→ RECORDED INFORMATION
*** Block opens ***

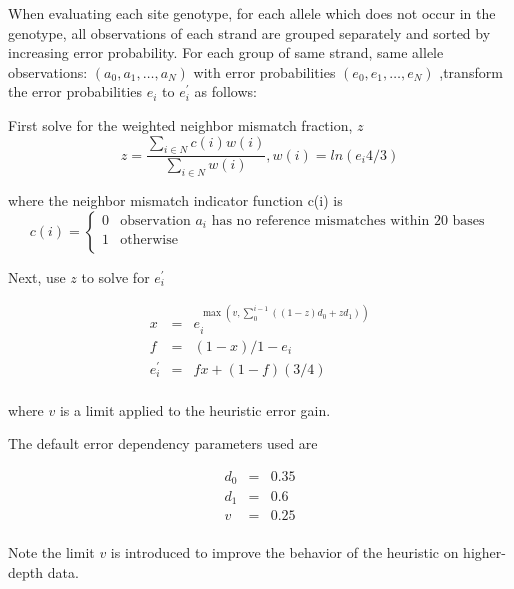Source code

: \documentclass{article}
\begin{document}
When evaluating each site genotype, for each allele which does not occur in the genotype, all observations of each strand are grouped separately and sorted by increasing error probability. For each group of same strand, same allele observations: $(a_0,a_1,\ldots,a_N)$ with error probabilities $(e_0,e_1,\ldots,e_N)$ ,transform the error probabilities $e_i$ to $e^{\prime}_i$ as follows:

First solve for the weighted neighbor mismatch fraction, $z$
\begin{equation*}
z = \frac{\sum_{i \in N}{c(i)w(i)}}{\sum_{i \in N}{w(i)}},w(i) = ln (e_i 4/3)
\end{equation*}

where the neighbor mismatch indicator function c(i) is
\begin{equation*}
c(i) =
\begin{cases}
0 & \text{observation $a_i$ has no reference mismatches within 20 bases} \\
1 & \text{otherwise} \\
\end{cases}
\end{equation*}

Next, use $z$ to solve for $e^{\prime}_i$

\begin{equation*}
\begin{array}{lcl}
    x & = & e^{\max(v, \sum_{0}^{i-1}{((1-z)d_0+zd_1)})}_i \\
    f & = & (1-x)/1-e_i \\
    e^{\prime}_i & = & fx + (1-f)(3/4) \\
\end{array}
\end{equation*}

where $v$ is a limit applied to the heuristic error gain.

The default error dependency parameters used are

\begin{equation*}
\begin{array}{lcl}
d_0 & = & 0.35 \\
d_1 & = & 0.6 \\
v & = & 0.25 \\
\end{array}
\end{equation*}

Note the limit $v$ is introduced to improve the behavior of the heuristic on higher-depth data.

\end{document}
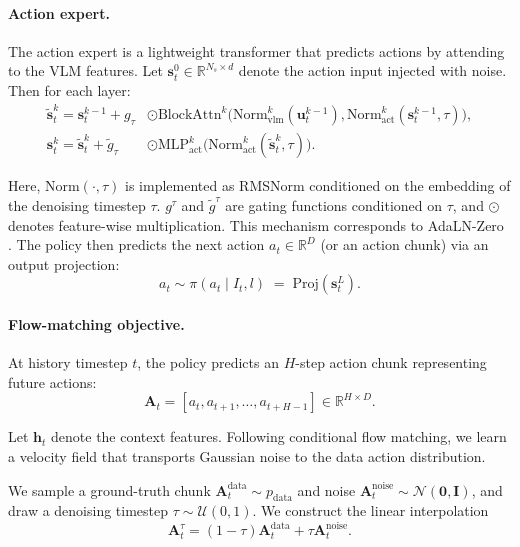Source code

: \paragraph{Action expert.}
The action expert is a lightweight transformer that predicts actions by attending to the VLM features.
Let $\mathbf{s}_t^{0} \in \mathbb{R}^{N_s \times d}$ denote the action input injected with noise. Then for each layer:
\begin{align}
\tilde{\mathbf{s}}_t^{k} =
\mathbf{s}_t^{k-1} +
g_{\tau} &\odot 
\mathrm{BlockAttn}^{k}\!\big(
\mathrm{Norm}_\text{vlm}^{k}(\mathbf{u}_t^{k-1}),
\mathrm{Norm}_\text{act}^{k}(\mathbf{s}_t^{k-1}, \tau)
\big), 
\label{eq:act_attn}\\
\mathbf{s}_t^{k} =
\tilde{\mathbf{s}}_t^{k} +
\tilde{g}_{\tau} &\odot
\mathrm{MLP}_{\text{act}}^{k}\!\big(
\mathrm{Norm}_\text{act}^{k}(\tilde{\mathbf{s}}_t^{k}, \tau)
\big).
\label{eq:act_mlp}
\end{align}

Here, $\mathrm{Norm}(\cdot, \tau)$ is implemented as RMSNorm conditioned on the embedding of the denoising timestep $\tau$.
$g^\tau$ and $\tilde{g}^\tau$ are gating functions conditioned on $\tau$, and $\odot$ denotes feature-wise multiplication.
This mechanism corresponds to AdaLN-Zero \cite{peebles2023scalable}.
The policy then predicts the next action $a_t \in \mathbb{R}^{D}$ (or an action chunk) via an output projection:
\begin{equation}
a_t \sim \pi(a_t \mid I_t, l) \;=\; \mathrm{Proj}(\mathbf{s}_t^{L}).
\end{equation}

\paragraph{Flow-matching objective.}

At history timestep $t$, the policy predicts an $H$-step action chunk representing future actions:
\begin{equation}
\mathbf{A}_t = [a_t, a_{t+1}, \dots, a_{t+H-1}] \in \mathbb{R}^{H \times D}.
\end{equation}

Let $\mathbf{h}_t$ denote the context features. 
Following conditional flow matching, we learn a velocity field that transports Gaussian noise to the data action distribution.

We sample a ground-truth chunk
$\mathbf{A}_t^{\text{data}} \sim p_{\text{data}}$
and noise
$\mathbf{A}_t^{\text{noise}} \sim \mathcal{N}(\mathbf{0}, \mathbf{I})$,
and draw a denoising timestep $\tau \sim \mathcal{U}(0,1)$.
We construct the linear interpolation
\begin{equation}
\mathbf{A}_t^\tau
=
(1-\tau)\mathbf{A}_t^{\text{data}}
+
\tau \mathbf{A}_t^{\text{noise}} .
\end{equation}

*** Block closes ***

→ WHAT IS EXPECTED
Now transcribe all the entries above exactly, so that no picture is carried over.

→ OUTPUT FOR THIS TASK
Source code

: \documentclass{article}
\begin{document}
When evaluating each site genotype, for each allele which does not occur in the genotype, all observations of each strand are grouped separately and sorted by increasing error probability. For each group of same strand, same allele observations: $(a_0,a_1,\ldots,a_N)$ with error probabilities $(e_0,e_1,\ldots,e_N)$ ,transform the error probabilities $e_i$ to $e^{\prime}_i$ as follows:

First solve for the weighted neighbor mismatch fraction, $z$
\begin{equation*}
z = \frac{\sum_{i \in N}{c(i)w(i)}}{\sum_{i \in N}{w(i)}},w(i) = ln (e_i 4/3)
\end{equation*}

where the neighbor mismatch indicator function c(i) is
\begin{equation*}
c(i) =
\begin{cases}
0 & \text{observation $a_i$ has no reference mismatches within 20 bases} \\
1 & \text{otherwise} \\
\end{cases}
\end{equation*}

Next, use $z$ to solve for $e^{\prime}_i$

\begin{equation*}
\begin{array}{lcl}
    x & = & e^{\max(v, \sum_{0}^{i-1}{((1-z)d_0+zd_1)})}_i \\
    f & = & (1-x)/1-e_i \\
    e^{\prime}_i & = & fx + (1-f)(3/4) \\
\end{array}
\end{equation*}

where $v$ is a limit applied to the heuristic error gain.

The default error dependency parameters used are

\begin{equation*}
\begin{array}{lcl}
d_0 & = & 0.35 \\
d_1 & = & 0.6 \\
v & = & 0.25 \\
\end{array}
\end{equation*}

Note the limit $v$ is introduced to improve the behavior of the heuristic on higher-depth data.

\end{document}
Source code

: \paragraph{Action expert.}
The action expert is a lightweight transformer that predicts actions by attending to the VLM features.
Let $\mathbf{s}_t^{0} \in \mathbb{R}^{N_s \times d}$ denote the action input injected with noise. Then for each layer:
\begin{align}
\tilde{\mathbf{s}}_t^{k} =
\mathbf{s}_t^{k-1} +
g_{\tau} &\odot 
\mathrm{BlockAttn}^{k}\!\big(
\mathrm{Norm}_\text{vlm}^{k}(\mathbf{u}_t^{k-1}),
\mathrm{Norm}_\text{act}^{k}(\mathbf{s}_t^{k-1}, \tau)
\big), 
\label{eq:act_attn}\\
\mathbf{s}_t^{k} =
\tilde{\mathbf{s}}_t^{k} +
\tilde{g}_{\tau} &\odot
\mathrm{MLP}_{\text{act}}^{k}\!\big(
\mathrm{Norm}_\text{act}^{k}(\tilde{\mathbf{s}}_t^{k}, \tau)
\big).
\label{eq:act_mlp}
\end{align}

Here, $\mathrm{Norm}(\cdot, \tau)$ is implemented as RMSNorm conditioned on the embedding of the denoising timestep $\tau$.
$g^\tau$ and $\tilde{g}^\tau$ are gating functions conditioned on $\tau$, and $\odot$ denotes feature-wise multiplication.
This mechanism corresponds to AdaLN-Zero \cite{peebles2023scalable}.
The policy then predicts the next action $a_t \in \mathbb{R}^{D}$ (or an action chunk) via an output projection:
\begin{equation}
a_t \sim \pi(a_t \mid I_t, l) \;=\; \mathrm{Proj}(\mathbf{s}_t^{L}).
\end{equation}

\paragraph{Flow-matching objective.}

At history timestep $t$, the policy predicts an $H$-step action chunk representing future actions:
\begin{equation}
\mathbf{A}_t = [a_t, a_{t+1}, \dots, a_{t+H-1}] \in \mathbb{R}^{H \times D}.
\end{equation}

Let $\mathbf{h}_t$ denote the context features. 
Following conditional flow matching, we learn a velocity field that transports Gaussian noise to the data action distribution.

We sample a ground-truth chunk
$\mathbf{A}_t^{\text{data}} \sim p_{\text{data}}$
and noise
$\mathbf{A}_t^{\text{noise}} \sim \mathcal{N}(\mathbf{0}, \mathbf{I})$,
and draw a denoising timestep $\tau \sim \mathcal{U}(0,1)$.
We construct the linear interpolation
\begin{equation}
\mathbf{A}_t^\tau
=
(1-\tau)\mathbf{A}_t^{\text{data}}
+
\tau \mathbf{A}_t^{\text{noise}} .
\end{equation}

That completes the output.